» **Directions for this task**
From the data that follows, copy every line with the string "begin".

[Source texts of formatted documents]
============================================================

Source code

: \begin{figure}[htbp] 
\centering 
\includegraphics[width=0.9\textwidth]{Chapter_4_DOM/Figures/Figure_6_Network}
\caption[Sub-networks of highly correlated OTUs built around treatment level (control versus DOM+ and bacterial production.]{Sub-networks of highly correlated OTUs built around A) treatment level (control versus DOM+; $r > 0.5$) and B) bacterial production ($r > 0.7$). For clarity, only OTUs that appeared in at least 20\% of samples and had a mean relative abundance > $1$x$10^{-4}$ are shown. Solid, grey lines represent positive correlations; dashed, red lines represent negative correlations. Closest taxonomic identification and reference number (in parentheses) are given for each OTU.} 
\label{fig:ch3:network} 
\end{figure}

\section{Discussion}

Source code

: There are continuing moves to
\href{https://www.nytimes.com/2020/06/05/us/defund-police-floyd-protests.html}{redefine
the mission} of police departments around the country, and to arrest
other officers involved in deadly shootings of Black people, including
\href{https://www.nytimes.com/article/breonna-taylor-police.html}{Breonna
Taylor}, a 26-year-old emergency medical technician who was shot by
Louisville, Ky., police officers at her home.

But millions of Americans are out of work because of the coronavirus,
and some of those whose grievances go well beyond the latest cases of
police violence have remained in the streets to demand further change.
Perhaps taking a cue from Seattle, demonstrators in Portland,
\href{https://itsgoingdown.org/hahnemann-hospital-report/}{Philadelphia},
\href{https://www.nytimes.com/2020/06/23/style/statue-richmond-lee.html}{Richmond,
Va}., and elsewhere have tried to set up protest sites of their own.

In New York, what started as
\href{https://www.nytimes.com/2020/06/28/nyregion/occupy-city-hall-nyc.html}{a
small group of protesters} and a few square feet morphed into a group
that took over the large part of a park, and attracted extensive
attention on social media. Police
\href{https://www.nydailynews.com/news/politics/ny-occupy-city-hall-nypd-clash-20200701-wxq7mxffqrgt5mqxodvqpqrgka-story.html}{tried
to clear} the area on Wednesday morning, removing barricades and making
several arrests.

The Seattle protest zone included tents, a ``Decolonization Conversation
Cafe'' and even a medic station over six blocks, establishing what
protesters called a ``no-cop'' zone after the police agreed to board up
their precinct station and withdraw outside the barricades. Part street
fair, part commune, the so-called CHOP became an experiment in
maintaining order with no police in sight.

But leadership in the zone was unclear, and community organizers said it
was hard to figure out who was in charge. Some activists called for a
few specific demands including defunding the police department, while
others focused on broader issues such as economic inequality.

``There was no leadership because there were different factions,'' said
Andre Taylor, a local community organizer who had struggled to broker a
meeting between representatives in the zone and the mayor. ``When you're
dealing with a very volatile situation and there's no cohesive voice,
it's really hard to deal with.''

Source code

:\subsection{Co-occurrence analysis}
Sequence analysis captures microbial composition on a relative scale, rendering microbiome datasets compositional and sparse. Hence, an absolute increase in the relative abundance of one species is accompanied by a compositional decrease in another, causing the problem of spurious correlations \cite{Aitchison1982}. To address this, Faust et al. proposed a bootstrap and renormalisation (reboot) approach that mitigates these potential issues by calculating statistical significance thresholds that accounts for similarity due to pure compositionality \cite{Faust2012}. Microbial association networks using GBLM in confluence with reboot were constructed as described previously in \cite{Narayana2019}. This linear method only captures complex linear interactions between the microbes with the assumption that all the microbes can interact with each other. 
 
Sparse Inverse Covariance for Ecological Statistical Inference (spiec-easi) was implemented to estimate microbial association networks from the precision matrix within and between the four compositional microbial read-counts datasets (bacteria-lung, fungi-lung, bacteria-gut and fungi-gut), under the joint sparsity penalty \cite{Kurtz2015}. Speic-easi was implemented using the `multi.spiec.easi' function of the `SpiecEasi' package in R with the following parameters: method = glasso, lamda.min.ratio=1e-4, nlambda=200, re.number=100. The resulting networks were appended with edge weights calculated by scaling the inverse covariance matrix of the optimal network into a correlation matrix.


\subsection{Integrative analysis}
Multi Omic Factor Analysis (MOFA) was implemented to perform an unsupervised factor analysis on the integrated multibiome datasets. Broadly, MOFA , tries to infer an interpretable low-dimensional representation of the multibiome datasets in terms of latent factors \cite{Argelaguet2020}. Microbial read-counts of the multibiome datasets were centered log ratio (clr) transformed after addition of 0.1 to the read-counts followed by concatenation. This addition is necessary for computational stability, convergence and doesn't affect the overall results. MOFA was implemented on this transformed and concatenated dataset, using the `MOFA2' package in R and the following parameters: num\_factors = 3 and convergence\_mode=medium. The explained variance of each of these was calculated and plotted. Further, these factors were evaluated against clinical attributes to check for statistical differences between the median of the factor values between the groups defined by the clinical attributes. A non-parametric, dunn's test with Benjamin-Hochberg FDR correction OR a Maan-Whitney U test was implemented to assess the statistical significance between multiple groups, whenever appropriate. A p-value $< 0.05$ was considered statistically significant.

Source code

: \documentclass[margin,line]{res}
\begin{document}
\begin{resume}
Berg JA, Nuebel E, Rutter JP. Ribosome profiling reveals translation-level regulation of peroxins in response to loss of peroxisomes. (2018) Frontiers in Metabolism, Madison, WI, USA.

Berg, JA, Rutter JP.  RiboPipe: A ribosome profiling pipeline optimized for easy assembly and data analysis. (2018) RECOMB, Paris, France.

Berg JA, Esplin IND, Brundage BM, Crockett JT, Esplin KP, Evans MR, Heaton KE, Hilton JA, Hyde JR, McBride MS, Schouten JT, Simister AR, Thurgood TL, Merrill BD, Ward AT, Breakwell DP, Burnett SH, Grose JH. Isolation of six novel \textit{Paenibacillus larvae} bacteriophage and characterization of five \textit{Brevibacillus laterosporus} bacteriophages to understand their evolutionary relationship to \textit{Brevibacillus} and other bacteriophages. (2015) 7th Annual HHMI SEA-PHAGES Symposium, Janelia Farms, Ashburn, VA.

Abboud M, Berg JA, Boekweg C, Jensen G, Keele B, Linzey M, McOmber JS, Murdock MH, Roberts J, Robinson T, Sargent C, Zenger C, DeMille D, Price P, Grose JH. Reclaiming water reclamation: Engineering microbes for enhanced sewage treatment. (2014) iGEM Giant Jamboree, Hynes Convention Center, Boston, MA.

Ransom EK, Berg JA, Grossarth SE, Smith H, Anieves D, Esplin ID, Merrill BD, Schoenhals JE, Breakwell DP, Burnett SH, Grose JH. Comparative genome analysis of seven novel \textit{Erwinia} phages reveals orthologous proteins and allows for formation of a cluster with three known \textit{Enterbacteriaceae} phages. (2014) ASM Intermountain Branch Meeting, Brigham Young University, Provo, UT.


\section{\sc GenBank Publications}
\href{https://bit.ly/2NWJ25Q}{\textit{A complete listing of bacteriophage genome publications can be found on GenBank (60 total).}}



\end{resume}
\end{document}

============================================================

» **Task answer**
: \begin{figure}[htbp] 
\begin{document}
\begin{resume}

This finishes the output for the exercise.